La potenza, a sua volta, non si accresce se non attraverso la vittoria ottenuta su delle resistenze, le quali implicano una sofferenza, ma in tutto e per tutto positiva, perché essa stimola il desiderio di accrescere la potenza: occorre dunque valorizzare la sofferenza, ma non per punirsi, e nemmeno per soffrire di meno, bensì nella misura in cui essa comporta la presenza di un ostacolo e dunque uno sprone, diremmo quasi una eccitazione della volontà. E se l’ostacolo risiede in noi stessi? A questo punto, l’uomo potrebbe credere di combattere in se stesso una natura intrinsecamente corrotta: ed ecco qui l’ascetismo cristiano. Quella che secondo Nietzsche è la «catastrofe cristiana» viene dal fatto che l’uomo, sprovvisto di essenza, scava in se stesso e colloca in questo nuovo spazio un essere non meno immaginario che chiamerà «anima», dal quale – da duemila anni – stilla quel veleno che ci ammorba.
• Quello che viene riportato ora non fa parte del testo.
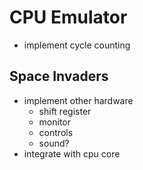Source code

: # CPU Emulator
* implement cycle counting

## Space Invaders
* implement other hardware
    * shift register
    * monitor
    * controls
    * sound?
* integrate with cpu core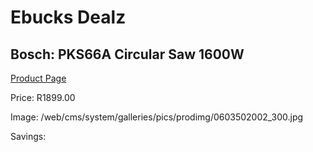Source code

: 
# Ebucks Dealz
## Bosch: PKS66A Circular Saw 1600W
[Product Page](https://www.ebucks.com/web/shop/productSelected.do?prodId=349613933&catId=717342768)

Price: R1899.00

Image: /web/cms/system/galleries/pics/prodimg/0603502002_300.jpg

Savings: 


	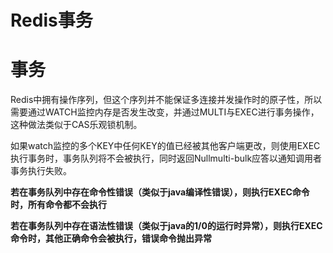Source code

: # Redis事务

# **事务**

Redis中拥有操作序列，但这个序列并不能保证多连接并发操作时的原子性，所以需要通过WATCH监控内存是否发生改变，并通过MULTI与EXEC进行事务操作，这种做法类似于CAS乐观锁机制。

如果watch监控的多个KEY中任何KEY的值已经被其他客户端更改，则使用EXEC执行事务时，事务队列将不会被执行，同时返回Nullmulti-bulk应答以通知调用者事务执行失败。

**若在事务队列中存在命令性错误（类似于java编译性错误），则执行EXEC命令时，所有命令都不会执行**

**若在事务队列中存在语法性错误（类似于java的1/0的运行时异常），则执行EXEC命令时，其他正确命令会被执行，错误命令抛出异常**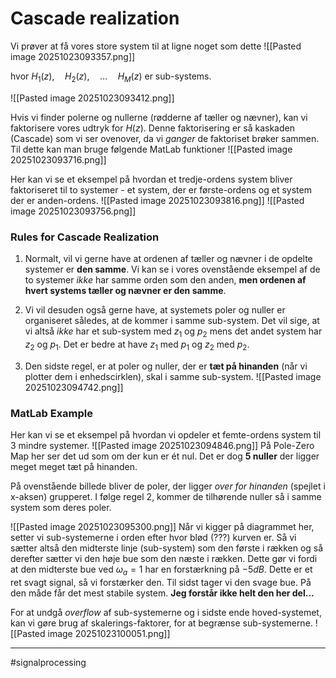 # Cascade realization
Vi prøver at få vores store system til at ligne noget som dette
![[Pasted image 20251023093357.png]]

hvor $H_1(z),\quad H_2(z),\quad ...\quad H_M(z)$ er sub-systems.

![[Pasted image 20251023093412.png]]

Hvis vi finder polerne og nullerne (rødderne af tæller og nævner), kan vi faktorisere vores udtryk for $H(z)$. Denne faktorisering er så kaskaden (Cascade) som vi ser ovenover, da vi _ganger_ de faktoriset brøker sammen.
Til dette kan man bruge følgende MatLab funktioner
![[Pasted image 20251023093716.png]]

Her kan vi se et eksempel på hvordan et tredje-ordens system bliver faktoriseret til to systemer - et system, der er første-ordens og et system der er anden-ordens.
![[Pasted image 20251023093816.png]]
![[Pasted image 20251023093756.png]]

### Rules for Cascade Realization
1. Normalt, vil vi gerne have at ordenen af tæller og nævner i de opdelte systemer er **den samme**. 
   Vi kan se i vores ovenstående eksempel af de to systemer _ikke_ har samme orden som den anden, **men ordenen af hvert systems tæller og nævner er den samme**.

2. Vi vil desuden også gerne have, at systemets poler og nuller er organiseret således, at de kommer i samme sub-system. Det vil sige, at vi altså _ikke_ har et sub-system med $z_1$ og $p_2$ mens det andet system har $z_2$ og $p_1$. Det er bedre at have $z_1$ med $p_1$ og $z_2$ med $p_2$.

3. Den sidste regel, er at poler og nuller, der er **tæt på hinanden** (når vi plotter dem i enhedscirklen), skal i samme sub-system.
   ![[Pasted image 20251023094742.png]]

### MatLab Example
Her kan vi se et eksempel på hvordan vi opdeler et femte-ordens system til 3 mindre systemer.
![[Pasted image 20251023094846.png]]
På Pole-Zero Map her ser det ud som om der kun er ét nul. Det er dog **5 nuller** der ligger meget meget tæt på hinanden.

På ovenstående billede bliver de poler, der ligger _over for hinanden_ (spejlet i x-aksen) grupperet. I følge regel 2, kommer de tilhørende nuller så i samme system som deres poler.

![[Pasted image 20251023095300.png]]
Når vi kigger på diagrammet her, setter vi sub-systemerne i orden efter hvor blød (???) kurven er. Så vi sætter altså den midterste linje (sub-system) som den første i rækken og så derefter sætter vi den høje bue som den næste i rækken. Dette gør vi fordi at den midterste bue ved $\omega_a=1$ har en forstærkning på $-5 dB$. Dette er et ret svagt signal, så vi forstærker den. Til sidst tager vi den svage bue. På den måde får det mest stabile system.
**Jeg forstår ikke helt den her del...**

For at undgå _overflow_ af sub-systemerne og i sidste ende hoved-systemet, kan vi gøre brug af skalerings-faktorer, for at begrænse sub-systemerne.
![[Pasted image 20251023100051.png]]


---
#signalprocessing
Ma la presenza dell’ostacolo in sé può anche significare che in se stesso il superuomo deve superare l’uomo: «L’uomo è qualcosa che deve essere superato» (Così parlò Zarathustra): in me, l’ostacolo è allora l’uomo nella misura in cui l’«uomo» è precisamente il cristiano ascetico; è allora sull’uomo in me, allora, che la volontà deve esercitare la sua potenza e ciò non può darsi senza dolore.
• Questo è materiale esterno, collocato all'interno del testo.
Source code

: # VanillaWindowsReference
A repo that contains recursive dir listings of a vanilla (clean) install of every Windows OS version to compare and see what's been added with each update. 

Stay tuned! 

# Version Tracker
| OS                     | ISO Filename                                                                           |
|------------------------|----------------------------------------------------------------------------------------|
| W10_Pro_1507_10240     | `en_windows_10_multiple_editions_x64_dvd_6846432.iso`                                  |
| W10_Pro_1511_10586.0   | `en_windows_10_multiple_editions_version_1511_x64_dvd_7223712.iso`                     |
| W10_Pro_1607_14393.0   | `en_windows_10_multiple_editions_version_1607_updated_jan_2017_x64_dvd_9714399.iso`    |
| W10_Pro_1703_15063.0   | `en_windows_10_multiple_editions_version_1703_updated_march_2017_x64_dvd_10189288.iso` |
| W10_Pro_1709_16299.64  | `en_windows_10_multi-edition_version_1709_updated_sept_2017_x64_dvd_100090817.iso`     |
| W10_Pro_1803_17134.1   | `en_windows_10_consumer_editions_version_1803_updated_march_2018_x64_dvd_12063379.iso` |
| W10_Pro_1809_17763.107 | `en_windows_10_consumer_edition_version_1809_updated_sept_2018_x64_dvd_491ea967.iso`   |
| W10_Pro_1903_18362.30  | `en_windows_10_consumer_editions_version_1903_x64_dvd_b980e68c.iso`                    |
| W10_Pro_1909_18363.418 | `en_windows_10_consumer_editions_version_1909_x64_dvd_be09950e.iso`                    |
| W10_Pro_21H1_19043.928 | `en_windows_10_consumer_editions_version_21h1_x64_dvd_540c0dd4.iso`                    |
Paradossalmente, la malattia stessa può giocare una funzione positiva in questo senso, e Nietzsche stesso non smette di evocare i suoi problemi di salute: ha saputo superarli e se anche ha conosciuto la più terribile malattia, egli non è mai stato «malaticcio» (krankenhft): il cristiano, invece, è ‘malaticcio’ per definizione, perché percepisce la natura sotto la specie della corruzione. E allora, occorre superare la distinzione fra dolore e piacere, e chiedersi invece che cosa sia buono e che cosa sia invece cattivo. Buono sarà tutto ciò che eleva il senso della potenza, la volontà di potenza, la potenza stessa nell’uomo. Cattivo, invece, è tutto ciò che ha origine dalla debolezza. E così, in una lettera del 1 gennaio 1883 all’amica Malwida vin Meysenbur, Nietzsche afferma: «Un “santo stravagante” come me, a tutti gli altri pesi e alle altre forzate rinunce ha aggiunto il peso di un volontario ascetismo (un ascetismo dello spirito difficile da mantenere)».
Insomma, un atteggiamento ben diverso dal moderato ascetismo e dalla fortificazione d’intenti che viene richiesta a noi oggi, in questa strana primavera 2020: stare comodamente sul divano, leggendo, magari proprio Nietzsche.
Bertrand Binoche, Privarsi del piacere. Nietzsche e l’ascetismo cristiano, EDB, Bologna 2020, 72 pp., 8,50 euro. Recensione apparsa sulla rivista di cultura online Pangea il 17 marzo 2020.